Apenas cinco días separan el primer
lanzamiento tripulado de SpaceX del
asesinato de George Floyd. Un acontecimiento que ponía de manifiesto lo último de los avances tecnológicos de la humanidad y su
voluntad por seguir explorando y conociendo el universo quedó contrastado —o
eclipsado aun— por otro que sacaba a luz los peores atavismos
del comportamiento social. Ambos eventos sucedían en el mismo país, la nación que
para buena parte de la humanidad es el modelo civilizatorio y cultural a
seguir, pero también una sociedad especialmente destacable por su desigualdad
social y económica, en donde la dominación y la falta de respeto hacia los
grupos menos favorecidos de la sociedad son casi una realidad aceptada con
naturalidad en el día a día (y aún más desde que el discurso presidencial
parece autorizar la xenofobia y el rechazo del que es diferente). La facilidad
con que se propagan las noticias y con que la gente puede grabar o documentar
lo que sucede a su alrededor mediante sus dispositivos móviles ayudaron a
esparcir por doquier la noticia del asesinato de George Floyd, que de otro modo
pudo quedar como uno de tantos asesinatos contra miembros de la comunidad
negra que terminan sin culpables y sin respuestas, con una plena deshumanización de la
víctima fraguada de una manera anónima, pero persistente e histórica, desde los
mismos valores culturales de los grupos dominantes.

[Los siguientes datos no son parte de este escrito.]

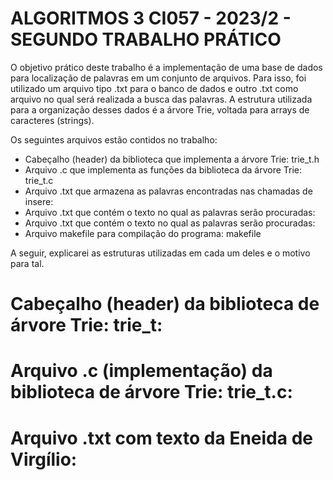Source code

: # ALGORITMOS 3 CI057 - 2023/2 - SEGUNDO TRABALHO PRÁTICO

O objetivo prático deste trabalho é a implementação de uma base de dados para localização de palavras em um conjunto de arquivos.
Para isso, foi utilizado um arquivo tipo .txt para o banco de dados e outro .txt como arquivo no qual será realizada a busca das palavras. 
A estrutura utilizada para a organização desses dados é a árvore Trie, voltada para arrays de caracteres (strings).

Os seguintes arquivos estão contidos no trabalho: 

- Cabeçalho (header) da biblioteca que implementa a árvore Trie: trie_t.h
- Arquivo .c que implementa as funções da biblioteca da árvore Trie: trie_t.c
- Arquivo .txt que armazena as palavras encontradas nas chamadas de insere:
- Arquivo .txt que contém o texto no qual as palavras serão procuradas:
- Arquivo .txt que contém o texto no qual as palavras serão procuradas:
- Arquivo makefile para compilação do programa: makefile

A seguir, explicarei as estruturas utilizadas em cada um deles e o motivo para tal.

# Cabeçalho (header) da biblioteca de árvore Trie: trie_t:

# Arquivo .c (implementação) da biblioteca de árvore Trie: trie_t.c:

# Arquivo .txt com texto da Eneida de Virgílio:
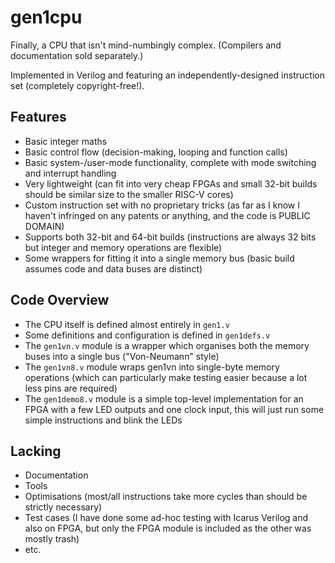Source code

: # gen1cpu
Finally, a CPU that isn't mind-numbingly complex. (Compilers and documentation sold separately.)

Implemented in Verilog and featuring an independently-designed instruction set (completely copyright-free!).

## Features

* Basic integer maths
* Basic control flow (decision-making, looping and function calls)
* Basic system-/user-mode functionality, complete with mode switching and interrupt handling
* Very lightweight (can fit into very cheap FPGAs and small 32-bit builds should be similar size to the smaller RISC-V cores)
* Custom instruction set with no proprietary tricks (as far as I know I haven't infringed on any patents or anything, and the code is PUBLIC DOMAIN)
* Supports both 32-bit and 64-bit builds (instructions are always 32 bits but integer and memory operations are flexible)
* Some wrappers for fitting it into a single memory bus (basic build assumes code and data buses are distinct)

## Code Overview

* The CPU itself is defined almost entirely in `gen1.v`
* Some definitions and configuration is defined in `gen1defs.v`
* The `gen1vn.v` module is a wrapper which organises both the memory buses into a single bus ("Von-Neumann" style)
* The `gen1vn8.v` module wraps gen1vn into single-byte memory operations (which can particularly make testing easier because a lot less pins are required)
* The `gen1demo8.v` module is a simple top-level implementation for an FPGA with a few LED outputs and one clock input, this will just run some simple instructions and blink the LEDs

## Lacking

* Documentation
* Tools
* Optimisations (most/all instructions take more cycles than should be strictly necessary)
* Test cases (I have done some ad-hoc testing with Icarus Verilog and also on FPGA, but only the FPGA module is included as the other was mostly trash)
* etc.
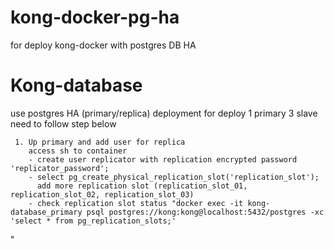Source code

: # kong-docker-pg-ha
for deploy kong-docker with postgres DB HA 

# Kong-database 
  use postgres HA (primary/replica)
  deployment 
  for deploy 1 primary 3 slave need to follow step below

     1. Up primary and add user for replica 
        access sh to container 
        - create user replicator with replication encrypted password 'replicator_password';
        - select pg_create_physical_replication_slot('replication_slot');
          add more replication slot (replication_slot_01, replication_slot_02, replication_slot_03)
        - check replication slot status "docker exec -it kong-database_primary psql postgres://kong:kong@localhost:5432/postgres -xc 'select * from pg_replication_slots;'
" 

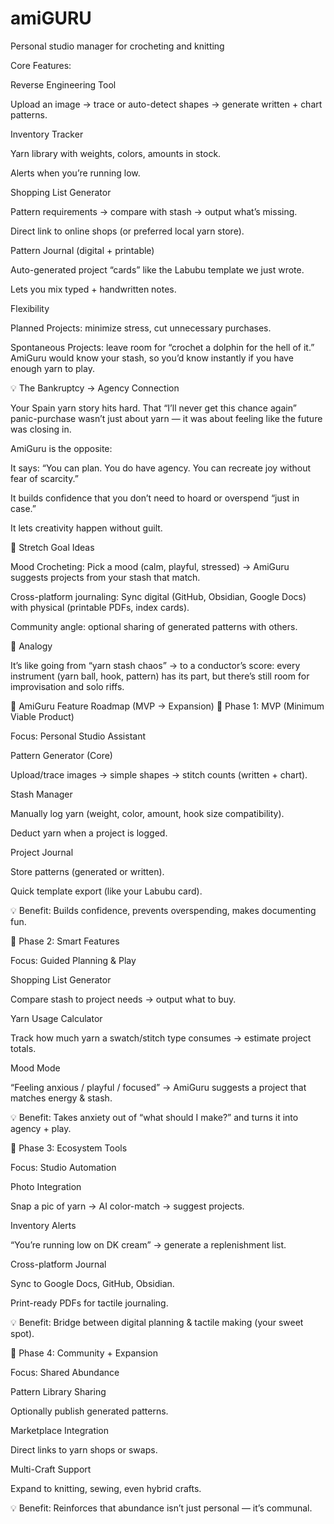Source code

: # amiGURU
Personal studio manager for crocheting and knitting

Core Features: 

Reverse Engineering Tool

Upload an image → trace or auto-detect shapes → generate written + chart patterns.

Inventory Tracker

Yarn library with weights, colors, amounts in stock.

Alerts when you’re running low.

Shopping List Generator

Pattern requirements → compare with stash → output what’s missing.

Direct link to online shops (or preferred local yarn store).

Pattern Journal (digital + printable)

Auto-generated project “cards” like the Labubu template we just wrote.

Lets you mix typed + handwritten notes.

Flexibility

Planned Projects: minimize stress, cut unnecessary purchases.

Spontaneous Projects: leave room for “crochet a dolphin for the hell of it.” AmiGuru would know your stash, so you’d know instantly if you have enough yarn to play.

💡 The Bankruptcy → Agency Connection

Your Spain yarn story hits hard. That “I’ll never get this chance again” panic-purchase wasn’t just about yarn — it was about feeling like the future was closing in.

AmiGuru is the opposite:

It says: “You can plan. You do have agency. You can recreate joy without fear of scarcity.”

It builds confidence that you don’t need to hoard or overspend “just in case.”

It lets creativity happen without guilt.

🔮 Stretch Goal Ideas

Mood Crocheting: Pick a mood (calm, playful, stressed) → AmiGuru suggests projects from your stash that match.

Cross-platform journaling: Sync digital (GitHub, Obsidian, Google Docs) with physical (printable PDFs, index cards).

Community angle: optional sharing of generated patterns with others.

🧶 Analogy

It’s like going from “yarn stash chaos” → to a conductor’s score: every instrument (yarn ball, hook, pattern) has its part, but there’s still room for improvisation and solo riffs.

🌱 AmiGuru Feature Roadmap (MVP → Expansion)
🥚 Phase 1: MVP (Minimum Viable Product)

Focus: Personal Studio Assistant

Pattern Generator (Core)

Upload/trace images → simple shapes → stitch counts (written + chart).

Stash Manager

Manually log yarn (weight, color, amount, hook size compatibility).

Deduct yarn when a project is logged.

Project Journal

Store patterns (generated or written).

Quick template export (like your Labubu card).

💡 Benefit: Builds confidence, prevents overspending, makes documenting fun.

🐣 Phase 2: Smart Features

Focus: Guided Planning & Play

Shopping List Generator

Compare stash to project needs → output what to buy.

Yarn Usage Calculator

Track how much yarn a swatch/stitch type consumes → estimate project totals.

Mood Mode

“Feeling anxious / playful / focused” → AmiGuru suggests a project that matches energy & stash.

💡 Benefit: Takes anxiety out of “what should I make?” and turns it into agency + play.

🐥 Phase 3: Ecosystem Tools

Focus: Studio Automation

Photo Integration

Snap a pic of yarn → AI color-match → suggest projects.

Inventory Alerts

“You’re running low on DK cream” → generate a replenishment list.

Cross-platform Journal

Sync to Google Docs, GitHub, Obsidian.

Print-ready PDFs for tactile journaling.

💡 Benefit: Bridge between digital planning & tactile making (your sweet spot).

🐓 Phase 4: Community + Expansion

Focus: Shared Abundance

Pattern Library Sharing

Optionally publish generated patterns.

Marketplace Integration

Direct links to yarn shops or swaps.

Multi-Craft Support

Expand to knitting, sewing, even hybrid crafts.

💡 Benefit: Reinforces that abundance isn’t just personal — it’s communal.
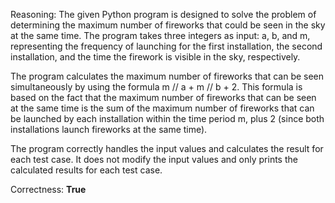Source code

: Reasoning:
The given Python program is designed to solve the problem of determining the maximum number of fireworks that could be seen in the sky at the same time. The program takes three integers as input: a, b, and m, representing the frequency of launching for the first installation, the second installation, and the time the firework is visible in the sky, respectively.

The program calculates the maximum number of fireworks that can be seen simultaneously by using the formula m // a + m // b + 2. This formula is based on the fact that the maximum number of fireworks that can be seen at the same time is the sum of the maximum number of fireworks that can be launched by each installation within the time period m, plus 2 (since both installations launch fireworks at the same time).

The program correctly handles the input values and calculates the result for each test case. It does not modify the input values and only prints the calculated results for each test case.

Correctness: **True**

Que la noticia desatara una oleada de protestas que no ha terminado (y que
llega incluso en estos días hasta la defenestración de los panteones europeos
de figuras tan infames como la del rey Leopoldo II) revela claramente que hay
un sentimiento de indignación por la segregación y dominación continuas a las
que se ha visto sometida la comunidad negra en Estados Unidos y en el resto del
mundo, y que esa indignación encuentra una vía especial de manifestación cuando
suceden acontecimientos de violencia tan flagrantes como el asesinato
de Floyd.
Pese a que de acuerdo a la ley los miembros de la comunidad negra cuentan con
las mismas garantías jurídicas que el resto de los ciudadanos, los derechos y
su ejercicio tienen una realidad práctica que siempre suele ser distinta de las
voluntades y deseos expresados en las leyes (que en las sociedades democráticas
buscan la integración y la paridad, y un estado de cosas y de justicia que
muchas de las veces no existen en la realidad social). Sin embargo, un derecho
solo se ejerce cuando la parte que lo detenta es capaz de hacerlo valer (incluso puede llegar a afirmarse que el
derecho o el privilegio es algo que existe en la realidad antes de ser
formulado por cualquier ley). Por eso, más allá del papel, los ricos tienen más
derechos (al poder comprar el consentimiento de otros o al poder hacer amenazas
capaces de verse cumplidas) y ciertas comunidades tienen más poder que otras,
lo que obliga a los gobiernos que se presumen como democráticos (por ende como inclusivos)
a limitar los abusos de poder mediante restricciones diversas, y a promover el
desarrollo de los grupos más desfavorecidos y su integración para que en algún
momento venzan las muchas disparidades que se han ido acumulando al correr de
la historia. Este es quizá uno de los principales legados de la Revolución
Francesa, en la que la sociedad de aquel país pasó de tener gobernantes
impuestos por derecho divino (o dinástico) a ser una sociedad que buscaba la integración y la igualdad política.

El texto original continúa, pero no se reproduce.